Thread: DISCARD ALL ; stored procedures

DISCARD ALL ; stored procedures

From
Stephen Frost
Date:
Greetings,
 Looking at discard all, I was a bit suprised that 'DISCARD PLANS;' doesn't clear out cached stored procedures.  To be
honest,that's one of the main reasons I'd see to use it.  I thought there had been some discussion in the archives
relatedto invalidating stored procedure plans due to catalog or other changes, I would have thought it'd be possible to
hookinto that to do the same on a DISCARD PLANS;.
 
 Thoughts?  Is there an issue doing that?  It certainly seems like it'd be a lot better than what he current
documentationrequires:
 
 When necessary, the cache can be flushed by starting a fresh database session.
 Maybe we could use 'DISCARD PLPLANS;' or something, if people feel there needs to be a seperate way to clear those.
     Thanks,
    Stephen

Re: DISCARD ALL ; stored procedures

From
Merlin Moncure
Date:
On Thu, Jan 6, 2011 at 3:20 PM, Stephen Frost <sfrost@snowman.net> wrote:
> Greetings,
>
>  Looking at discard all, I was a bit suprised that 'DISCARD PLANS;'
>  doesn't clear out cached stored procedures.  To be honest, that's one
>  of the main reasons I'd see to use it.  I thought there had been some
>  discussion in the archives related to invalidating stored procedure
>  plans due to catalog or other changes, I would have thought it'd be
>  possible to hook into that to do the same on a DISCARD PLANS;.
>
>  Thoughts?  Is there an issue doing that?  It certainly seems like it'd
>  be a lot better than what he current documentation requires:
>
>  When necessary, the cache can be flushed by starting a fresh database
>  session.
>
>  Maybe we could use 'DISCARD PLPLANS;' or something, if people feel
>  there needs to be a seperate way to clear those.
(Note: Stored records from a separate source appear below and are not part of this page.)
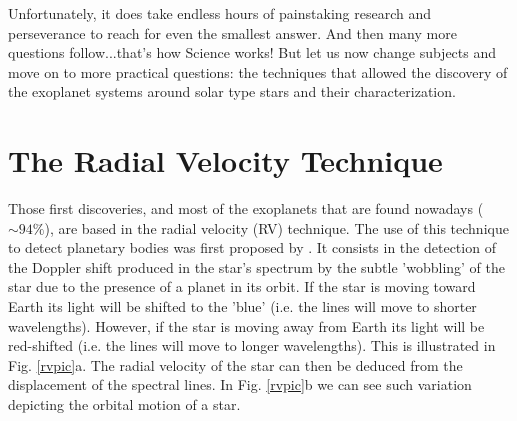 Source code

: \documentclass[dvips,12pt,a4paper]{report}
\begin{document}
Unfortunately, it does take endless hours of painstaking research and perseverance to reach for even the smallest answer. And then many more questions follow...that's how Science works! But let us now change subjects and move on to more practical questions: the techniques that allowed the discovery of the exoplanet systems around solar type stars and their characterization.


\section{The Radial Velocity Technique}

Those first discoveries, and most of the exoplanets that are found nowadays ($\sim 94\%$), are based in the radial velocity (RV) technique. The use of this technique to detect planetary bodies was first proposed by \citet{Struve-1952}. It consists in the detection of the Doppler shift produced in the star's spectrum  by the subtle 'wobbling' of the star due to the presence of a planet in its orbit. If the star is moving toward Earth its light will be shifted to the 'blue' (i.e. the lines will move to shorter wavelengths). However, if the star is moving away from Earth its light will be red-shifted (i.e. the lines will move to longer wavelengths). This is illustrated in Fig. \ref{rvpic}a. The radial velocity of the star can then be deduced from the displacement of the spectral lines. In Fig. \ref{rvpic}b we can see such variation depicting the orbital motion of a star. 
\end{document}
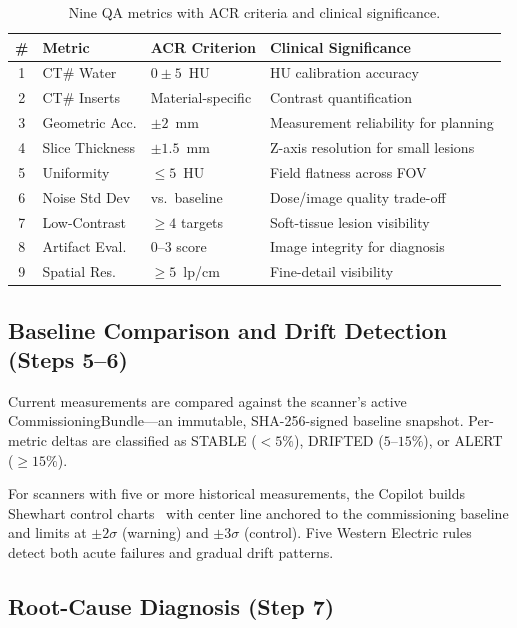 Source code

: \documentclass[11pt]{article}
\begin{document}
\begin{table}[t]
\centering
\caption{Nine QA metrics with ACR criteria and clinical significance.}
\label{tab:metrics}
\small
\begin{tabular}{@{}clp{1.8cm}p{4.5cm}@{}}
\toprule
\# & Metric & ACR Criterion & Clinical Significance \\
\midrule
1 & CT\# Water     & $0 \pm 5$~HU      & HU calibration accuracy \\
2 & CT\# Inserts   & Material-specific  & Contrast quantification \\
3 & Geometric Acc. & $\pm 2$~mm         & Measurement reliability for planning \\
4 & Slice Thickness & $\pm 1.5$~mm      & Z-axis resolution for small lesions \\
5 & Uniformity     & $\leq 5$~HU        & Field flatness across FOV \\
6 & Noise Std Dev  & vs.\ baseline      & Dose/image quality trade-off \\
7 & Low-Contrast   & $\geq 4$ targets   & Soft-tissue lesion visibility \\
8 & Artifact Eval. & 0--3 score         & Image integrity for diagnosis \\
9 & Spatial Res.   & $\geq 5$~lp/cm     & Fine-detail visibility \\
\bottomrule
\end{tabular}
\end{table}

\subsection{Baseline Comparison and Drift Detection (Steps 5--6)}

Current measurements are compared against the scanner's active
CommissioningBundle---an immutable, SHA-256-signed baseline
snapshot.
Per-metric deltas are classified as STABLE ($< 5\%$), DRIFTED
($5$--$15\%$), or ALERT ($\geq 15\%$).

For scanners with five or more historical measurements, the Copilot
builds Shewhart control charts~\cite{shewhart1931} with center line
anchored to the commissioning baseline and limits at $\pm 2\sigma$
(warning) and $\pm 3\sigma$ (control).
Five Western Electric rules~\cite{western_electric_1956} detect both
acute failures and gradual drift patterns.

\subsection{Root-Cause Diagnosis (Step 7)}
\end{document}
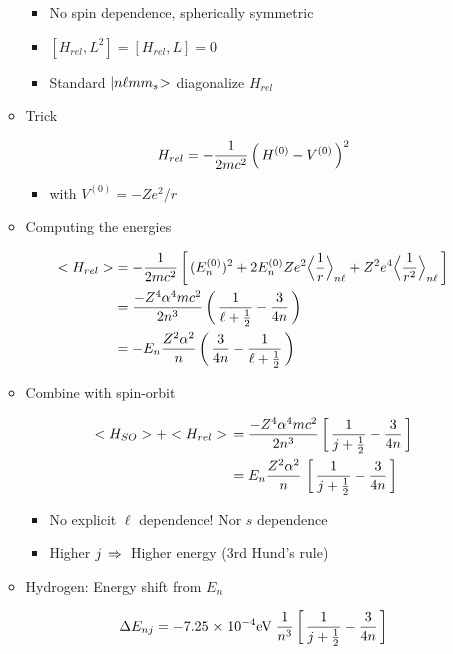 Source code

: \documentclass[12pt,letterpaper]{article}
\begin{document}
\begin{Aenumerate}
\begin{itemize}
\begin{itemize}
		\begin{itemize}
		\item No spin dependence, spherically symmetric
		\item $[H_{rel}, L^2] = [H_{rel}, L] = 0$
		\item Standard ${|n \ell m m_s\negmedspace>}$ diagonalize $H_{rel}$
		\end{itemize}

	\item Trick

\begin{equation*}
H_{rel} = -\frac{1}{2mc^2} \left ( \, H^{(0)} - V^{(0)} \, \right )^2
\end{equation*}

	\begin{itemize}
	\item with $V^{(0)} = -Z e^2/r$
	\end{itemize}
 
	\item Computing the energies

\begin{align}
<H_{rel}> &= -\frac{1}{2mc^2} \left [ \, (E_n^{(0)})^2 + 2 E_n^{(0)} Ze^2 
   \Big<\frac{1}{r}\Big>_{n\ell} + Z^2 e^4 \Big<\frac{1}{r^2}\Big>_{n \ell} \, \right ] \\
  &= \frac{-Z^4 \alpha^4 m c^2}{2 n^3} \left ( \, \frac{1}{\ell + \frac{1}{2}} - \frac{3}{4n} \, \right ) \\
  &= -E_n \frac{Z^2 \alpha^2}{n} \left ( \, \frac{3}{4n} - \frac{1}{\ell + \frac{1}{2}} \, \right )
\end{align}


	\item Combine with spin-orbit

\begin{align}
<H_{SO}> + <H_{rel}> \, &= \frac{-Z^4 \alpha^4 m c^2}{2 n^3}
   \left [ \, \frac{1}{j+\frac{1}{2}} - \frac{3}{4n} \, \right ] \\
   &= E_n \frac{Z^2 \alpha^2}{n} \, \left [ \, \frac{1}{j+\frac{1}{2}} - \frac{3}{4n} \, \right ]
\end{align}

		\begin{itemize}
		\item No explicit $\ell$ dependence! Nor $s$ dependence
		\item Higher $j \, \Rightarrow \>$ Higher energy (3rd Hund's rule)
		\end{itemize}

	\item Hydrogen: Energy shift from $E_n$ 

\begin{equation*}
\Delta E_{nj} = -7.25 {\; \times \; 10^{-4}} {\rm eV} \; \frac{1}{n^3} 
   \left [ \, \frac{1}{j+\frac{1}{2}} - \frac{3}{4n} \, \right ]
\end{equation*}


\end{itemize}
\end{itemize}
\end{Aenumerate}
\end{document}
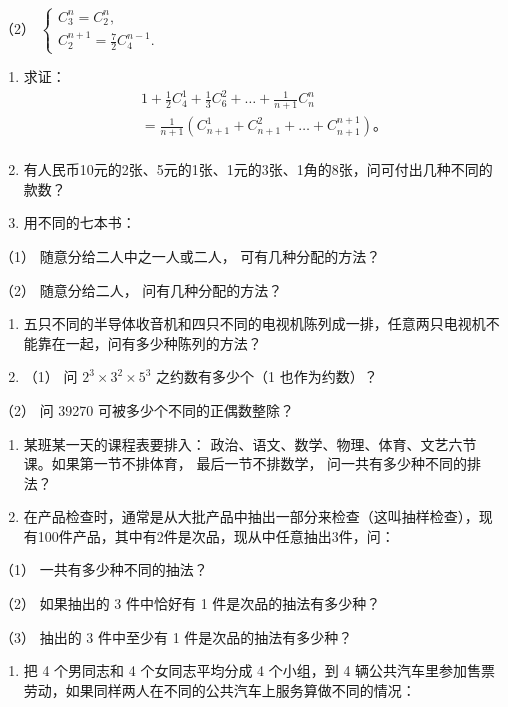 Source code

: （2）
\(\left\{ \begin{array}{l} C_3^n = C_2^n, \\ C_2^{n+1} = \frac{7}{2} C_4^{n-1}. \end{array} \right.\)

\begin{enumerate}[start=3]
\item
  求证：
\[
\begin{array}{l} 1 + \frac {1}{2} C _ {4} ^ {1} + \frac {1}{3} C _ {6} ^ {2} + \dots + \frac {1}{n + 1} C _ {n} ^ {n} \\ = \frac {1}{n + 1} (C _ {n + 1} ^ {1} + C _ {n + 1} ^ {2} + \dots + C _ {n + 1} ^ {n + 1})\text{。} \\ \end{array}
\]
\item
  有人民币10元的2张、5元的1张、1元的3张、1角的8张，问可付出几种不同的款数？
\item
  用不同的七本书：
\end{enumerate}

（1） 随意分给二人中之一人或二人， 可有几种分配的方法？

（2） 随意分给二人， 问有几种分配的方法？

\begin{enumerate}[start=6]
\item
  五只不同的半导体收音机和四只不同的电视机陈列成一排，任意两只电视机不能靠在一起，问有多少种陈列的方法？
\item
  （1） 问 \(2^{3} \times 3^{2} \times 5^{3}\) 之约数有多少个（1
  也作为约数）？
\end{enumerate}

（2） 问 39270 可被多少个不同的正偶数整除？

\begin{enumerate}[start=8]
\item
  某班某一天的课程表要排入：
  政治、语文、数学、物理、体育、文艺六节课。如果第一节不排体育，
  最后一节不排数学， 问一共有多少种不同的排法？
\item
  在产品检查时，通常是从大批产品中抽出一部分来检查（这叫抽样检查），现有100件产品，其中有2件是次品，现从中任意抽出3件，问：
\end{enumerate}

（1） 一共有多少种不同的抽法？

（2） 如果抽出的 3 件中恰好有 1 件是次品的抽法有多少种？

（3） 抽出的 3 件中至少有 1 件是次品的抽法有多少种？

\begin{enumerate}[start=10]
\item
  把 4 个男同志和 4 个女同志平均分成 4 个小组，到 4
  辆公共汽车里参加售票劳动，如果同样两人在不同的公共汽车上服务算做不同的情况：
\end{enumerate}

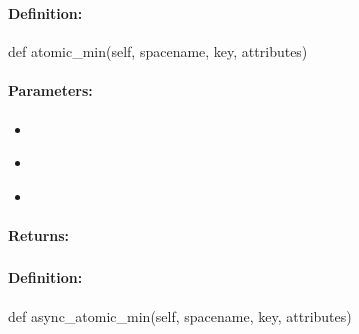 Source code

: \subsubsection{}
\label{api:python:atomic_min}


\paragraph{Definition:}
\begin{pythoncode}
def atomic_min(self, spacename, key, attributes)
\end{pythoncode}

\paragraph{Parameters:}
\begin{itemize}[noitemsep]
\item {}\\

\item {}\\

\item {}\\

\end{itemize}

\paragraph{Returns:}


\pagebreak
\subsubsection{}
\label{api:python:async_atomic_min}


\paragraph{Definition:}
\begin{pythoncode}
def async_atomic_min(self, spacename, key, attributes)
\end{pythoncode}

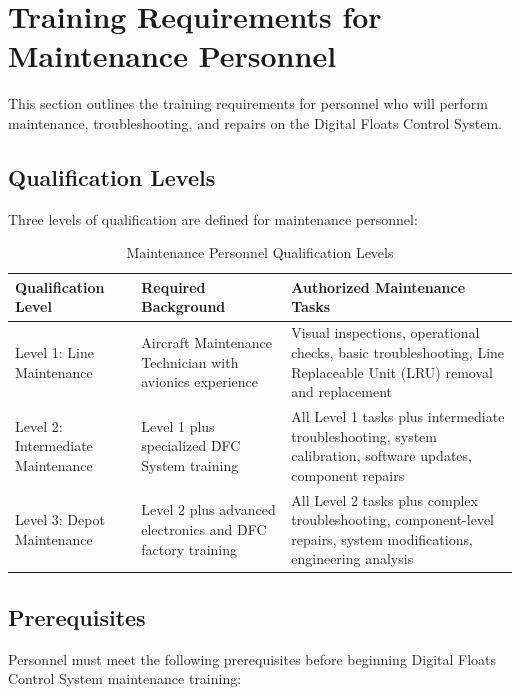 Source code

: \documentclass[12pt,a4paper,twoside,openright]{book}
\newcommand{\tabletextfont}{\normalfont\rmfamily}
\newcommand{\tableheadfont}{\normalfont\bfseries}
\begin{document}
\section{Training Requirements for Maintenance Personnel}

This section outlines the training requirements for personnel who will perform maintenance, troubleshooting, and repairs on the Digital Floats Control System.

\subsection{Qualification Levels}

Three levels of qualification are defined for maintenance personnel:

\begin{table}[h]
\centering
\setlength{\tabcolsep}{5pt} %
\begin{tabular}{|p{}|p{}|p{}|}
\hline
\tableheadfont\textbf{Qualification Level} & \tableheadfont\textbf{Required Background} & \tableheadfont\textbf{Authorized Maintenance Tasks} \\
\hline
\tabletextfont Level 1: Line Maintenance & Aircraft Maintenance Technician with avionics experience & Visual inspections, operational checks, basic troubleshooting, Line Replaceable Unit (LRU) removal and replacement \\
\hline
\tabletextfont Level 2: Intermediate Maintenance & Level 1 plus specialized DFC System training & All Level 1 tasks plus intermediate troubleshooting, system calibration, software updates, component repairs \\
\hline
\tabletextfont Level 3: Depot Maintenance & Level 2 plus advanced electronics and DFC factory training & All Level 2 tasks plus complex troubleshooting, component-level repairs, system modifications, engineering analysis \\
\hline
\end{tabular}
\caption{Maintenance Personnel Qualification Levels}
\end{table}

\subsection{Prerequisites}

Personnel must meet the following prerequisites before beginning Digital Floats Control System maintenance training:
\end{document}
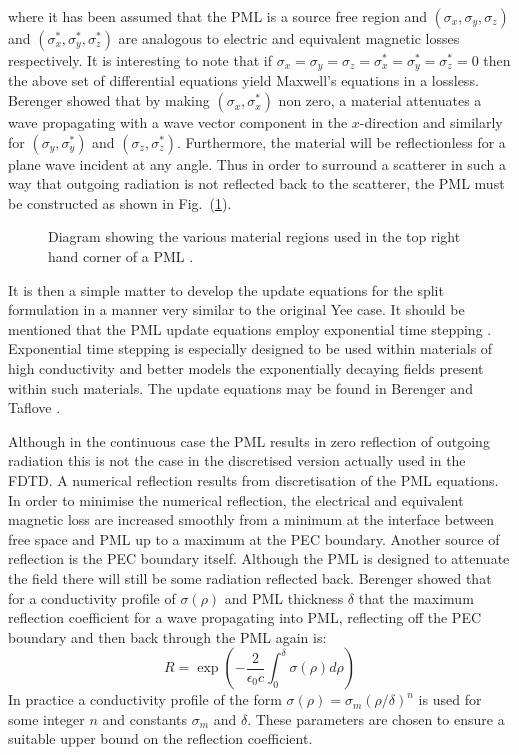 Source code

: \documentclass[a4paper, 12pt]{article}
\newcommand{\rfig}[1]{Fig.\ (\ref{#1})}
\begin{document}
	where it has been assumed that the PML is a source free region and
	$(\sigma_x,\sigma_y,\sigma_z)$ and $(\sigma_x^*,\sigma_y^*,\sigma_z^*)$ are
	analogous to electric and equivalent magnetic losses respectively. It is interesting
	to note that if
	$\sigma_x=\sigma_y=\sigma_z=\sigma_x^*=\sigma_y^*=\sigma_z^*=0$ then
	the above set of differential equations yield Maxwell's
	equations in a lossless. Berenger showed that by making $(\sigma_x,\sigma_x^*)$ non
	zero, a material attenuates a wave propagating with a wave vector component in the
	$x$-direction and similarly for $(\sigma_y,\sigma_y^*)$ and
	$(\sigma_z,\sigma_z^*)$. Furthermore, the material will be
	reflectionless for a plane wave incident at any angle. Thus in order
	to surround a scatterer in such a way that outgoing radiation is not
	reflected back to the scatterer, the PML must be constructed as shown
	in \rfig{fig:fdtd:pml}.
	\begin{figure}[!h]
		\centering
		\caption{Diagram showing the various material regions used in the
			top right hand corner of a PML \cite{berenger96journalcopmphys363}.}
		\label{fig:fdtd:pml}
	\end{figure}
	It is then a simple matter to develop the update equations for the
	split formulation in a manner very similar to the original Yee
	case. It should be mentioned that the PML update equations employ
	exponential time stepping
	\cite{holland94ieeetranseleccompat32}. Exponential time stepping is
	especially designed to be used within materials of high conductivity
	and better models the exponentially decaying fields present within
	such materials. The update equations may be found in Berenger
	\cite{berenger96journalcopmphys363} and Taflove \cite{taflove00book}. 
	
	Although in the continuous case the PML results in zero reflection of
	outgoing radiation this is not the case in the discretised version
	actually used in the FDTD. A numerical
	reflection results from discretisation of the PML equations. In order
	to minimise the numerical reflection, the electrical and equivalent
	magnetic loss are increased smoothly from a minimum at the interface
	between free space and PML up to a maximum at the PEC
	boundary. Another source of reflection is the PEC boundary
	itself. Although the PML is designed to attenuate the field there will
	still be some radiation reflected back. Berenger showed that for a conductivity profile of
	$\sigma(\rho)$ and PML thickness $\delta$ that the maximum reflection
	coefficient for a wave propagating into PML, reflecting off the PEC
	boundary and then back through the PML again is:
	\begin{equation}
		\label{eq:fdtd:pmlref}
		R = \exp\left(-\frac{2}{\epsilon_0c}\int_0^\delta\sigma(\rho)d\rho\right)
	\end{equation}
	In practice a conductivity profile of the form \cite{taflove95cetfdtdm}
	$\sigma(\rho)=\sigma_m(\rho/\delta)^n$ is used for some integer $n$
	and constants $\sigma_m$ and $\delta$. These parameters are chosen to
	ensure a suitable upper bound on the reflection coefficient.
	
\end{document}
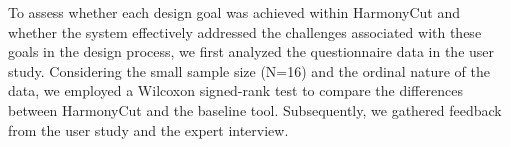 To assess whether each design goal was achieved within HarmonyCut and whether the system effectively addressed the challenges associated with these goals in the design process, we first analyzed the questionnaire data in the user study. Considering the small sample size (N=16) and the ordinal nature of the data, we employed a Wilcoxon signed-rank test to compare the differences between HarmonyCut and the baseline tool.  Subsequently, we gathered feedback from the user study and the expert interview.


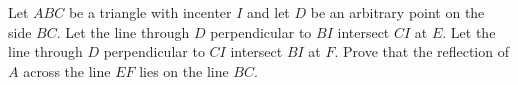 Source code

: Let $ABC$ be a triangle with incenter $I$ and let $D$ be an arbitrary point on the side $BC$. Let the line through $D$ perpendicular to $BI$ intersect $CI$ at $E$. Let the line through $D$ perpendicular to $CI$ intersect $BI$ at $F$. Prove that the reflection of $A$ across the line $EF$ lies on the line $BC$. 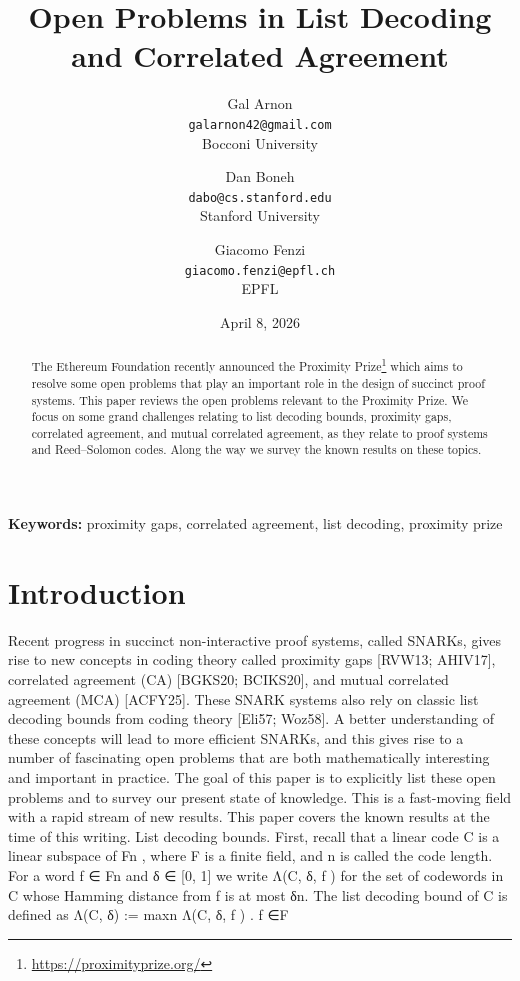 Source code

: \documentclass[11pt]{article}
\title{Open Problems in List Decoding and Correlated Agreement}
\author{Gal Arnon\\\texttt{galarnon42@gmail.com}\\Bocconi University
\and Dan Boneh\\\texttt{dabo@cs.stanford.edu}\\Stanford University
\and Giacomo Fenzi\\\texttt{giacomo.fenzi@epfl.ch}\\EPFL}
\date{April 8, 2026}
\begin{document}
\maketitle

\begin{abstract}
The Ethereum Foundation recently announced the Proximity Prize\footnote{\url{https://proximityprize.org/}} which aims to resolve some open problems that play an important role in the design of succinct proof systems. This paper reviews the open problems relevant to the Proximity Prize. We focus on some grand challenges relating to list decoding bounds, proximity gaps, correlated agreement, and mutual correlated agreement, as they relate to proof systems and Reed--Solomon codes. Along the way we survey the known results on these topics.
\end{abstract}

\noindent\textbf{Keywords:} proximity gaps, correlated agreement, list decoding, proximity prize

\tableofcontents
\newpage

\section{Introduction}



Recent progress in succinct non-interactive proof systems, called SNARKs, gives rise to new concepts in coding theory called proximity gaps [RVW13; AHIV17], correlated agreement (CA) [BGKS20;
BCIKS20], and mutual correlated agreement (MCA) [ACFY25]. These SNARK systems also rely
on classic list decoding bounds from coding theory [Eli57; Woz58]. A better understanding of these
concepts will lead to more efficient SNARKs, and this gives rise to a number of fascinating open
problems that are both mathematically interesting and important in practice.
The goal of this paper is to explicitly list these open problems and to survey our present state
of knowledge. This is a fast-moving field with a rapid stream of new results. This paper covers the
known results at the time of this writing.
List decoding bounds. First, recall that a linear code C is a linear subspace of Fn , where F is
a finite field, and n is called the code length. For a word f ∈ Fn and δ ∈ [0, 1] we write Λ(C, δ, f )
for the set of codewords in C whose Hamming distance from f is at most δn. The list decoding
bound of C is defined as
Λ(C, δ) := maxn Λ(C, δ, f ) .
f ∈F
\end{document}
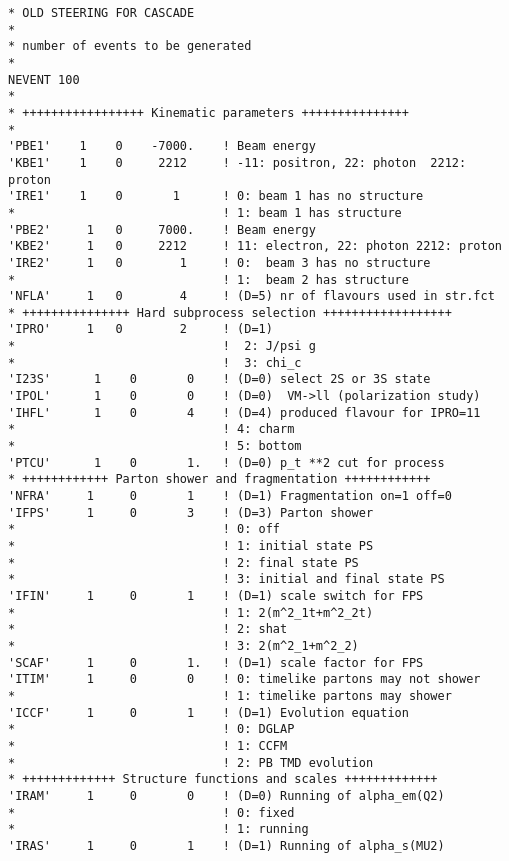 \documentclass[11pt]{article} \usepackage{mystyle-new}
\begin{document}
\begin{footnotesize}
\begin{verbatim}
* OLD STEERING FOR CASCADE 
*
* number of events to be generated
*
NEVENT 100
*
* +++++++++++++++++ Kinematic parameters +++++++++++++++
*
'PBE1'    1    0    -7000.    ! Beam energy                                 
'KBE1'    1    0     2212     ! -11: positron, 22: photon  2212: proton 
'IRE1'    1    0       1      ! 0: beam 1 has no structure 
*                             ! 1: beam 1 has structure  
'PBE2'     1   0     7000.    ! Beam energy  
'KBE2'     1   0     2212     ! 11: electron, 22: photon 2212: proton
'IRE2'     1   0        1     ! 0:  beam 3 has no structure 
*                             ! 1:  beam 2 has structure 
'NFLA'     1   0        4     ! (D=5) nr of flavours used in str.fct
* +++++++++++++++ Hard subprocess selection ++++++++++++++++++
'IPRO'     1   0        2     ! (D=1) 
*                             !  2: J/psi g
*                             !  3: chi_c
'I23S'      1    0       0    ! (D=0) select 2S or 3S state
'IPOL'      1    0       0    ! (D=0)  VM->ll (polarization study)
'IHFL'      1    0       4    ! (D=4) produced flavour for IPRO=11
*                             ! 4: charm
*                             ! 5: bottom				        
'PTCU'      1    0       1.   ! (D=0) p_t **2 cut for process
* ++++++++++++ Parton shower and fragmentation ++++++++++++
'NFRA'     1     0       1    ! (D=1) Fragmentation on=1 off=0
'IFPS'     1     0       3    ! (D=3) Parton shower
*                             ! 0: off
*                             ! 1: initial state PS
*                             ! 2: final state PS
*                             ! 3: initial and final state PS
'IFIN'     1     0       1    ! (D=1) scale switch for FPS
*                             ! 1: 2(m^2_1t+m^2_2t)    
*                             ! 2: shat     
*                             ! 3: 2(m^2_1+m^2_2)     
'SCAF'     1     0       1.   ! (D=1) scale factor for FPS
'ITIM'     1     0       0    ! 0: timelike partons may not shower
*                             ! 1: timelike partons may shower
'ICCF'     1     0       1    ! (D=1) Evolution equation 
*                             ! 0: DGLAP
*                             ! 1: CCFM
*                             ! 2: PB TMD evolution
* +++++++++++++ Structure functions and scales +++++++++++++
'IRAM'     1     0       0    ! (D=0) Running of alpha_em(Q2)
*                             ! 0: fixed
*                             ! 1: running
'IRAS'     1     0       1    ! (D=1) Running of alpha_s(MU2)

\end{verbatim}
\end{footnotesize}
\end{document}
this is a problem. under what circumstances would you want to discard
them and why?  the main problem I see with cached plpgsql plans is
interactions with search_path -- but DISCARD might not be the best way
to attack that problem.  There might be other reasons though.

merlin


Re: DISCARD ALL ; stored procedures

From
Stephen Frost
Date:
* Merlin Moncure (mmoncure@gmail.com) wrote:
> this is a problem. under what circumstances would you want to discard
> them and why?  the main problem I see with cached plpgsql plans is
> interactions with search_path -- but DISCARD might not be the best way
> to attack that problem.  There might be other reasons though.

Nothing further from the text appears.